This is a Llama-3.1-Nemotron-8B-UltraLong-1M-Instruct fine-tune, produced through P-E-W's Heretic (v1.1.0) abliteration engine merged with the Magnitude-Preserving Orthogonal Ablation PR.


Heretication Results

Score Metric Value Parameter Value
Refusals 6/100 direction_index 13.20
KL Divergence 0.0081 attn.o_proj.max_weight 1.75
Initial Refusals 90/100 attn.o_proj.max_weight_position 20.89
attn.o_proj.min_weight 1.20
attn.o_proj.min_weight_distance 16.40
mlp.down_proj.max_weight 1.27
mlp.down_proj.max_weight_position 20.39
mlp.down_proj.min_weight 0.08
mlp.down_proj.min_weight_distance 16.06

Degree of Heretication

The Heresy Index weighs the resulting model's corruption by the process (KL Divergence) and its abolition of doctrine (Refusals) for a final verdict in classification.

Index Entry Classification Analysis
Absolute Absolute Heresy Less than 10/100 Refusals and 0.10 KL Divergence
Tainted Tainted Heresy Around 25-11/100 Refusals and/or -0.20-0.11 KL Divergence
Impotent Impotent Heresy Anything above 25/100 Refusals and 0.21 KL Divergence

Note: This is an arbitrary classification inspired by Warhammer 40K, having no tangible indication towards the model's performance.


Model Information

We introduce Nemotron-UltraLong-8B, a series of ultra-long context language models designed to process extensive sequences of text (up to 1M, 2M, and 4M tokens) while maintaining competitive performance on standard benchmarks. Built on the Llama-3.1, UltraLong-8B leverages a systematic training recipe that combines efficient continued pretraining with instruction tuning to enhance long-context understanding and instruction-following capabilities.
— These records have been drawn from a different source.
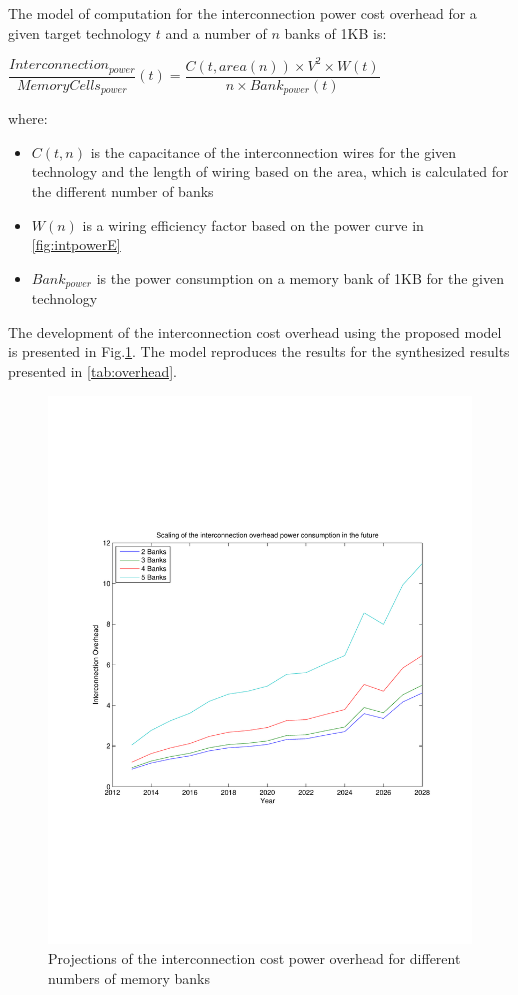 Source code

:  The model of computation for the interconnection power cost overhead for a given target technology $ t $ and a number of $ n $ banks of 1KB  is:
 
 \begin{center}
 $ \dfrac{Interconnection_{power}}{MemoryCells_{power}}(t) = \dfrac{C(t,area(n)) \times V^{2} \times W(t) }{n \times Bank_{power}(t)} $ 
  \end{center}
  
 where:

 \begin{itemize}
 \item $C(t,n)$ is the capacitance of the interconnection wires for the given technology and the length of wiring based on the area, which is calculated for the different number of banks
 \item $ W(n) $ is a wiring efficiency factor based on the power curve in \ref{fig:intpowerE}
 \item $ Bank_{power} $ is the power consumption on a memory bank of 1KB for the given technology
 \end{itemize}
 
 The development of the interconnection cost overhead using the proposed model is presented in Fig.\ref{fig:overheadE}.
 The model reproduces the results for the synthesized results presented in \ref{tab:overhead}.

 \begin{figure}
 \centering
 \includegraphics[width = \textwidth]{E/overhead.pdf}
  \caption{Projections of the interconnection cost power overhead for different numbers of memory banks}
 \label{fig:overheadE}
 \end{figure}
This approach enables our models to efficiently scale their context windows without sacrificing general performance.

The UltraLong Models

Uses

Starting with transformers >= 4.43.0 onward, you can run conversational inference using the Transformers pipeline abstraction or by leveraging the Auto classes with the generate() function.

Make sure to update your transformers installation via pip install --upgrade transformers.

import transformers
import torch

model_id = "nvidia/Llama-3.1-Nemotron-8B-UltraLong-1M-Instruct"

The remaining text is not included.